We head back to Madame Bernard to organise deliveries and look for more assistance from outside agencies. bring a television crew to the island, and we accompany them to see the impact of the hurricane.  It seems surreal to be doing a television interview and to talk about everything that happened.  I hope they don’t use the clip where I almost cried.

It’s not that I’m ashamed of being afraid; it is just so as not to worry my family. 

Watching the crew’s reaction to our stories makes us realise what an amazing thing it us for us all to have survived; their biggest surprise is that we have no casualties, and I even detect a hint of disappointment from a news-worthiness standpoint.

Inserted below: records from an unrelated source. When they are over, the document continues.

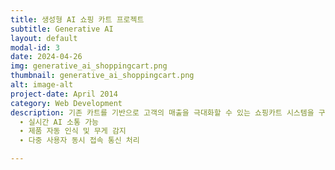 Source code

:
 ```yaml
---
title: 생성형 AI 쇼핑 카트 프로젝트
subtitle: Generative AI
layout: default
modal-id: 3
date: 2024-04-26
img: generative_ai_shoppingcart.png
thumbnail: generative_ai_shoppingcart.png
alt: image-alt
project-date: April 2014
category: Web Development
description: 기존 카트를 기반으로 고객의 매출을 극대화할 수 있는 쇼핑카트 시스템을 구현
  ∙ 실시간 AI 소통 가능
  ∙ 제품 자동 인식 및 무게 감지 
  ∙ 다중 사용자 동시 접속 통신 처리 

---
```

Nicole has cooked a big pot of lobster; the fishermen on one of the small islands had given us a big bucket as a thank you for bringing aid.  I get a quick taste and it is delicious; it is just as well as we never make it back for lunch.

Frank is the only one trained to operate the chainsaw; he makes short work of the large mango tree lying across the path.  It is an infinitely quicker job than with the machete, although, in deference to the local men, they have done a great job of removing felled trees with only hand tools.

I visit my house and grab a few things to keep me tipping, along with clean clothes.  We sit and have a chat among neighbours to see how everyone is getting along.  The front yard of Kay Brunese is like a laundromat with washing strung everywhere.  It is a lot of hard work, but it is one step closer to back to normal.

There is another round of water deliveries to the island.  The stroke patient will be evacuated in the morning via air or land ambulance to St Boniface.  His brother will accompany him.

Back in the office at the mayor’s, we are busy pulling together the data we have to date on the impact of the hurricane.  Requests for aid are continually being issued, and co-ordination of receipt of aid is happening at the same time.  We buy as many water sachets as we can find in the local depot.  This will be for distribution with the kits when they arrive.  They are moved to the depot as night falls.

We are tired and, yes, a bit irritable with each other.  It is Pierre Marie’s birthday, so we head down for a beer before going back to Kaykok.  It is far from the birthday celebration we would normally have planned with our friends: maybe a picnic or barbeque on the beach.  Some of those same beaches no longer exist or are covered in debris.

With the hot sticky weather and all this manual work, a swim in the evenings would be lovely, but the water looks and smells far too contaminated to do anything more than just think about it.  The heads are well and truly down this evening as we face once more for home.